» **PROBLEM STATEMENT**
For this exercise, return the line containing "- 相对寻址和基址寻址都利用" and every line after it through the end of the records below, without alteration.

(Source texts of formatted documents)
=== Begin Enclosure ===

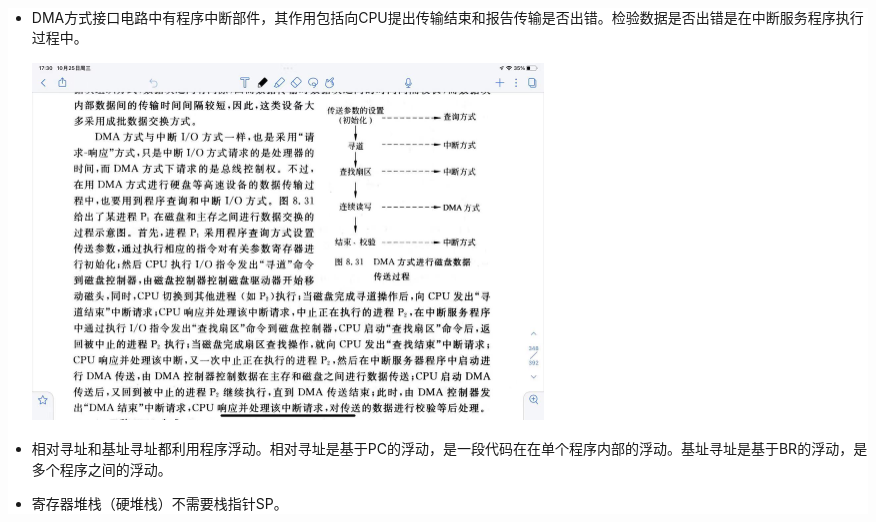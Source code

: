 - DMA方式接口电路中有程序中断部件，其作用包括向CPU提出传输结束和报告传输是否出错。检验数据是否出错是在中断服务程序执行过程中。

  <img src="408每日一题笔记.assets/image-20231026094738420.png" alt="image-20231026094738420" style="zoom:50%;" />

- 相对寻址和基址寻址都利用程序浮动。相对寻址是基于PC的浮动，是一段代码在在单个程序内部的浮动。基址寻址是基于BR的浮动，是多个程序之间的浮动。

- 寄存器堆栈（硬堆栈）不需要栈指针SP。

=== End Enclosure ===

» **OUTPUT OF THE EXERCISE**
- 相对寻址和基址寻址都利用程序浮动。相对寻址是基于PC的浮动，是一段代码在在单个程序内部的浮动。基址寻址是基于BR的浮动，是多个程序之间的浮动。

- 寄存器堆栈（硬堆栈）不需要栈指针SP。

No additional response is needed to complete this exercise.